PM me on my QRZ email if you want a deeper explanation. This is how I’d do it, there are as many other ways, all of them valid, as there are folks on the list…pick what you’re comfortable with, and run with it.

73 bryan wb0yle/w2fuv

Thanks Bryan,

I just thought it would have been sexy to have a 1 button connect mechanism. It looks like everything is centered around DTMF. It may just be easier to do it that way in the long run. I just though someone may have done this before. I did come across a youtube video where it looks like G7RPG did just that…

By the way… I saw your QRZ page… I used to work at WFUV circa 1973 when Bob Jewel was Chief Engineer. I helped convert the station to Stereo and wired the McCurdy console…


Rich, WA2ZPX

I knew your name was familiar. And for that, you can count on any help I can give…anyone who worked with bob (and billy holder, gene maxwell, etc) is a friend in my book.

we’ll take this off line…

If you can point me to the script, I can try to help and can also enlist the help of one or more friends.
I also want to ask you about the IRLP and Echolink on a couple of local repeaters.
My number is 201.314.6964 or you can email me at W2TTT@ATT.NET.
Gordon Beattie, W2TTT

What about when the node is busy? Seems a physical button executing a script or something could still be useful. This is a problem w simplex nodes when all you have is a radio (no DVSwitch, console on allmon/supermon, etc).

Found a old post I see…
Well, when you want something special off the beaten path, you are going to have to learn to code some.

Depending on the gpio input,
there are several options out there.
Use of ‘on event programming’ for sound dongle … see wiki
Parallel port pins can trigger a command if you are using a PC with one… see wiki
Use of pi gpio, a shell script will do the trick as mentioned above.

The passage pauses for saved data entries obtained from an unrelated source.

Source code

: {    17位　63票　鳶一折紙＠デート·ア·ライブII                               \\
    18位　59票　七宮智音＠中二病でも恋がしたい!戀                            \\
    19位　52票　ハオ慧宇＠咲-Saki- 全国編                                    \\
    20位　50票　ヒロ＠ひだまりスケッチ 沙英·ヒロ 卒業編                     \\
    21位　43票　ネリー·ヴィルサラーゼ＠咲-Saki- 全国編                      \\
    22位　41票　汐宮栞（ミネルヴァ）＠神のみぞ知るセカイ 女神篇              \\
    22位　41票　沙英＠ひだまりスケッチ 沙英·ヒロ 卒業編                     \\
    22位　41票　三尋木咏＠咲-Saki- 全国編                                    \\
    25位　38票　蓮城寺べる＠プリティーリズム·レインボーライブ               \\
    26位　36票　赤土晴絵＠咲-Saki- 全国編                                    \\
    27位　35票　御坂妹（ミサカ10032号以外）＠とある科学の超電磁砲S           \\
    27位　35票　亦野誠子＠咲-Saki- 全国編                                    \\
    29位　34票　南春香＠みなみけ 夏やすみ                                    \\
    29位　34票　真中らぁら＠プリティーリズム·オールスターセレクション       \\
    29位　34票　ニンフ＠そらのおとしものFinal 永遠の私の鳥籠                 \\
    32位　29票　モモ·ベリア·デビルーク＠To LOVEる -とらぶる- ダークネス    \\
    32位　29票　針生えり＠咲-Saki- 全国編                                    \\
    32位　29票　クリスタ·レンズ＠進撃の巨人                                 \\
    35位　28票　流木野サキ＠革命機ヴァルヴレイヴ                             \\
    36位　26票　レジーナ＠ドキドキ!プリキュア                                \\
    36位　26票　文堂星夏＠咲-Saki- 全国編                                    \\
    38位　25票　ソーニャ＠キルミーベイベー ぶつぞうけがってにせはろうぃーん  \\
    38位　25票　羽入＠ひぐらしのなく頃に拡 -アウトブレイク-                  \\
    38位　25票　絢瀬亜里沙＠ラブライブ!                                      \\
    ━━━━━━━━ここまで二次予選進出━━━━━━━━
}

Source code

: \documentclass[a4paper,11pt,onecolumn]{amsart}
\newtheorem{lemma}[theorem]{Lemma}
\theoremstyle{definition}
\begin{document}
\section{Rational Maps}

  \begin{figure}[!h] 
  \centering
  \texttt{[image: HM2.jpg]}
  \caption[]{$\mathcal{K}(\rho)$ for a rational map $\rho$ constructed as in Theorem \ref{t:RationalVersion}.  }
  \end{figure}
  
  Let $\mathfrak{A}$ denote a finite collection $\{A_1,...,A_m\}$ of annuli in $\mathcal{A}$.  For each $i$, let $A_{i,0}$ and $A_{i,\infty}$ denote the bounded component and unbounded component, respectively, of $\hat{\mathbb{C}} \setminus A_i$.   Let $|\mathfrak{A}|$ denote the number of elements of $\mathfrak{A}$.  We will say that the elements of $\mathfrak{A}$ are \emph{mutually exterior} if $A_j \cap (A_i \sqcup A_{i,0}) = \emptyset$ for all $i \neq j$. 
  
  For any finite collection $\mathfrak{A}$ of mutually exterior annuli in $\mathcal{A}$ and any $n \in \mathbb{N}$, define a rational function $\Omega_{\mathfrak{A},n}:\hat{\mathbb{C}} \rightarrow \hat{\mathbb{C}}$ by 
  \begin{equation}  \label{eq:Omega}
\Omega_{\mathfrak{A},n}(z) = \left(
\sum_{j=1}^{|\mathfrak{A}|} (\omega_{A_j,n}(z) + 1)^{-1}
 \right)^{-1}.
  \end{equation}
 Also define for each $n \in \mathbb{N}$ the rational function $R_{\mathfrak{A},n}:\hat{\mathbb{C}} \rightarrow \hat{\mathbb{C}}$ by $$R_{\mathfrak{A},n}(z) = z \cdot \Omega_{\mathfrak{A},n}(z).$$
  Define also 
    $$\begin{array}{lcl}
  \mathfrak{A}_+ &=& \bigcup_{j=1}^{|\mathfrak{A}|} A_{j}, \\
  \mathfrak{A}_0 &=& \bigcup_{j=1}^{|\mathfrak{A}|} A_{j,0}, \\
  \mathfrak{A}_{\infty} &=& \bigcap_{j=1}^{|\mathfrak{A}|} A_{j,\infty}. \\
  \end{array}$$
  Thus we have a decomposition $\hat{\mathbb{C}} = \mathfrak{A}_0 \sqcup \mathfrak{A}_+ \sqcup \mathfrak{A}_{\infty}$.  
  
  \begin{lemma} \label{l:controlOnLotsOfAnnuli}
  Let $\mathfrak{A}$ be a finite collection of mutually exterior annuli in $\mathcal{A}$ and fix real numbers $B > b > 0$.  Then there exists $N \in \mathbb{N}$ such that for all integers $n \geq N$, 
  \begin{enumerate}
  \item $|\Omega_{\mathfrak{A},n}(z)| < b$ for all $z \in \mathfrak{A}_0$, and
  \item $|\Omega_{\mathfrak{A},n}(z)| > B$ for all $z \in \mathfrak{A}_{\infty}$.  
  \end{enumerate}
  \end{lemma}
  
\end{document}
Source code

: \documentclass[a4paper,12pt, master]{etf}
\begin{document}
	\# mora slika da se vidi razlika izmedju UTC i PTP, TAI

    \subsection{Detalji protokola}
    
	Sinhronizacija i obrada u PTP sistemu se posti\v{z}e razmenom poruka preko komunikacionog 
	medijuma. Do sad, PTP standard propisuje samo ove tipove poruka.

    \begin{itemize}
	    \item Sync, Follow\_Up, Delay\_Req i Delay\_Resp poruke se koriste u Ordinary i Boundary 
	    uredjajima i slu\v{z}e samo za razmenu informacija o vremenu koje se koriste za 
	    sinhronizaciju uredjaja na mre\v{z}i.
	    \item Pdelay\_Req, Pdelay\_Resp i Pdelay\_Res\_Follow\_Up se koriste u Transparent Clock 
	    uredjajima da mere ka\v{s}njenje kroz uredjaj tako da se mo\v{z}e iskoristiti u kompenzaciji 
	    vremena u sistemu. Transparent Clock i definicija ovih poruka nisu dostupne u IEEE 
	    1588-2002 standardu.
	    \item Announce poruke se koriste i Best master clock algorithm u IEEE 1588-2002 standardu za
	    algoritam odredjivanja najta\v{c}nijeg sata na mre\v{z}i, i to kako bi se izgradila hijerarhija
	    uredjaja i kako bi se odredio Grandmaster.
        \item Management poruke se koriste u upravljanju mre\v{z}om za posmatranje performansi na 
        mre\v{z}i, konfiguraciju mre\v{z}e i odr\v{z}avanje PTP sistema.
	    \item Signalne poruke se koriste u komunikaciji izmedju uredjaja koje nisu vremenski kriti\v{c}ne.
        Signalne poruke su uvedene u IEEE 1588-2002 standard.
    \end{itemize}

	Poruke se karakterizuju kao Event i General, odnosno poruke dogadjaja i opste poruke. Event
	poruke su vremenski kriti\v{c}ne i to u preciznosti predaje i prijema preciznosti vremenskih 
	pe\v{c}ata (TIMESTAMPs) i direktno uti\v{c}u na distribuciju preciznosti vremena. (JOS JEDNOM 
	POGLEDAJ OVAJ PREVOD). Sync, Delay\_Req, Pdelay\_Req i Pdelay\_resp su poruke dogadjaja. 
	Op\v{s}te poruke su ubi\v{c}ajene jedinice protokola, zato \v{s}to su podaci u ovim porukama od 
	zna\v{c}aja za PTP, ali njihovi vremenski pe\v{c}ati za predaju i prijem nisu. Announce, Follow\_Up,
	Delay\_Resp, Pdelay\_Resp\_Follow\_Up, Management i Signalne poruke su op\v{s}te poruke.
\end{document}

What you command is up to you.
This is not something I would do if you do not retain full access to dtmf or command line control.
If you connect to something and something goes wrong, you also need the ability to disconnect… one more gpio pin ?

Mainly interested in disconnect command for some guys w simplex nodes. Thx for the info!

Looking for something of the same. IF the GPIO pin is “on” aka there is continuity between to GPIO pins all is kosher. Once the relay breaks that I would like allstarlink to run a script for announcement such as “repeater is on back up power, please use for emergency only” and then when power comes back on script runs again to turn it off.